Here's what everyone agrees on: Something had to change

China's economic growth has come largely from exports and urbanization, something that foreign economists and Chinese leaders have long warned is ultimately unsustainable. In the long term, China needs to shift its economy away from making stuff for foreigners and toward making stuff for regular Chinese people.

In the short term, China needs to cool down its banking system, which right now looks an awful lot like the U.S. banking system just before the crash: over-invested in a real estate bubble, over-leveraged, lending and borrowing more than is safe or responsible. About three weeks ago, the Chinese banking system started to freeze up – just as they did in the United States right before Lehman collapsed.

The case for optimism: Beijing is in control

The collapse in the U.S. banking system and real estate market was uncontrolled: We didn't prepare for them and were taken by surprise. But Chinese leaders are popping their country's banking bubble deliberately, trying to do gently what would otherwise happen not-so-gently. They're also deliberately trying to slow down the country's overheated growth; this quarter's GDP slowdown is actually well within official projections. It's not a stall, it's a careful slowdown made to avoid a stall.

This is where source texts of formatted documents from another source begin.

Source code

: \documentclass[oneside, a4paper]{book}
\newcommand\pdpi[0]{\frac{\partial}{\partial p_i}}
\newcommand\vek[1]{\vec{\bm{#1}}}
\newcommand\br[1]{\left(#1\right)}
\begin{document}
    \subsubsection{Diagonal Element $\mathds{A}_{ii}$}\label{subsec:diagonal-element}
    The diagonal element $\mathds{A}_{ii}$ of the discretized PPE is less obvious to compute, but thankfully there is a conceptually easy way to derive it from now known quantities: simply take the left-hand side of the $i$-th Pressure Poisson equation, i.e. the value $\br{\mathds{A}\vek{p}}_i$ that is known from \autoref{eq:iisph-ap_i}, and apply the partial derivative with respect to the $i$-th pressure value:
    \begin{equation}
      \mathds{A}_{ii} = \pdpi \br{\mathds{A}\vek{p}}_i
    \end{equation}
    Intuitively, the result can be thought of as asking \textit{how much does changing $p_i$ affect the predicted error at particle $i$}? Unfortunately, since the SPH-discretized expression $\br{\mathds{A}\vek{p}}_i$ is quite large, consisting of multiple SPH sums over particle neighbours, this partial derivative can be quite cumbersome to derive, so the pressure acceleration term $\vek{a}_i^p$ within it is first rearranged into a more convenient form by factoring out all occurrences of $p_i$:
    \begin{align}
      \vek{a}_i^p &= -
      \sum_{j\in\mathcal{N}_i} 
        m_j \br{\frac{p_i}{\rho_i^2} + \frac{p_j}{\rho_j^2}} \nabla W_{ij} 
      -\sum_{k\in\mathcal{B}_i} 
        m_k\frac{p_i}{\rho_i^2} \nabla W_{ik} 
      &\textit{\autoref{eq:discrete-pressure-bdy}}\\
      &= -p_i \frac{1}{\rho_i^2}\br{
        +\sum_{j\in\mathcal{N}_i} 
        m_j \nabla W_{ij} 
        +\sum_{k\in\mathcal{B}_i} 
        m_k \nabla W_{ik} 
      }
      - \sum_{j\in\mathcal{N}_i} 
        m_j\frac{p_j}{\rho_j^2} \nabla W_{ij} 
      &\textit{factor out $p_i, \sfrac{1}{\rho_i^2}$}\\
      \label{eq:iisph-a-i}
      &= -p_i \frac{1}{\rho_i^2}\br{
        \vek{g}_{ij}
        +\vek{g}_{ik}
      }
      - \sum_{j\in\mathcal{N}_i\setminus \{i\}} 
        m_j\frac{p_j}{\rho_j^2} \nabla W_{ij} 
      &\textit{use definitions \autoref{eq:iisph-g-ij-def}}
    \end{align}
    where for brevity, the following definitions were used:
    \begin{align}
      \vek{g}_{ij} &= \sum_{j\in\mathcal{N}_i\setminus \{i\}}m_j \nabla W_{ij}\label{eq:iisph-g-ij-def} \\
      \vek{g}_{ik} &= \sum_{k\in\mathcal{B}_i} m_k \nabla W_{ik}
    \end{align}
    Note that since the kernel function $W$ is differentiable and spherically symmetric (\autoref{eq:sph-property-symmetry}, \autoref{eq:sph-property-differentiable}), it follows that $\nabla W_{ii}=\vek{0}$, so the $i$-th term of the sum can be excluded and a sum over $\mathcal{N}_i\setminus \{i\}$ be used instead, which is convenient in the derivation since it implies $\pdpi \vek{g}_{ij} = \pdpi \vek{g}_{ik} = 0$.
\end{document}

What we're seeing now might actually be the process of China forcing through some changes that will be painful in the short term so that it can both avert an unwanted crisis and make necessary long-term changes. China, economists agree, needs to stop growing its economy by exporting cheap products abroad while it builds vast housing developments and unnecessary infrastructure projects at home; stories of remote towns with two airports are way too common. The country has to make a very difficult, very important shift to an American-style economy, in which it focuses on selling stuff to Chinese consumers. For all sorts of reasons, this is easier if China's economy slows down a bit.

The case for pessimism: Beijing can't accomplish what it needs to do or waited too long for

China is not out of the woods: while it is trying to avert a credit crisis, which could be potentially disastrous, banks are still so heavily leveraged that it remains a risk. The timing of this is crucial, and it's possible that China put it off for too long.

Chinese leaders could lose their nerve. The country's social and political stability has, for the last 20 years, been premised on sustained economic growth. As that growth slows, regular Chinese people will feel the pain – particularly when it comes to housing, which is already barely affordable in first-tier cities – and they're likely to be vocal about it. And there's another group that may suffer: the massive industrial and construction firms that have made a fortune during the boom years. China's shift to a consumer-driven economy is probably bad news for those firms, which are politically influential and well-connected in Beijing. A 2011 Eurasia Group report, still relevant, warned that it won't be easy for Beijing to stand up to these groups.

So should I freak out?

Not yet. But you should definitely keep watching. If China endures a too-rapid slowdown or a bubble-burst, it would be very bad for the entire world, which relies heavily on the Chinese economy. But if it successfully transitions to the slower-but-healthier economy it's seeking, it would aid the rise of a Chinese middle class that could change the country from within. Either way, it's a big deal.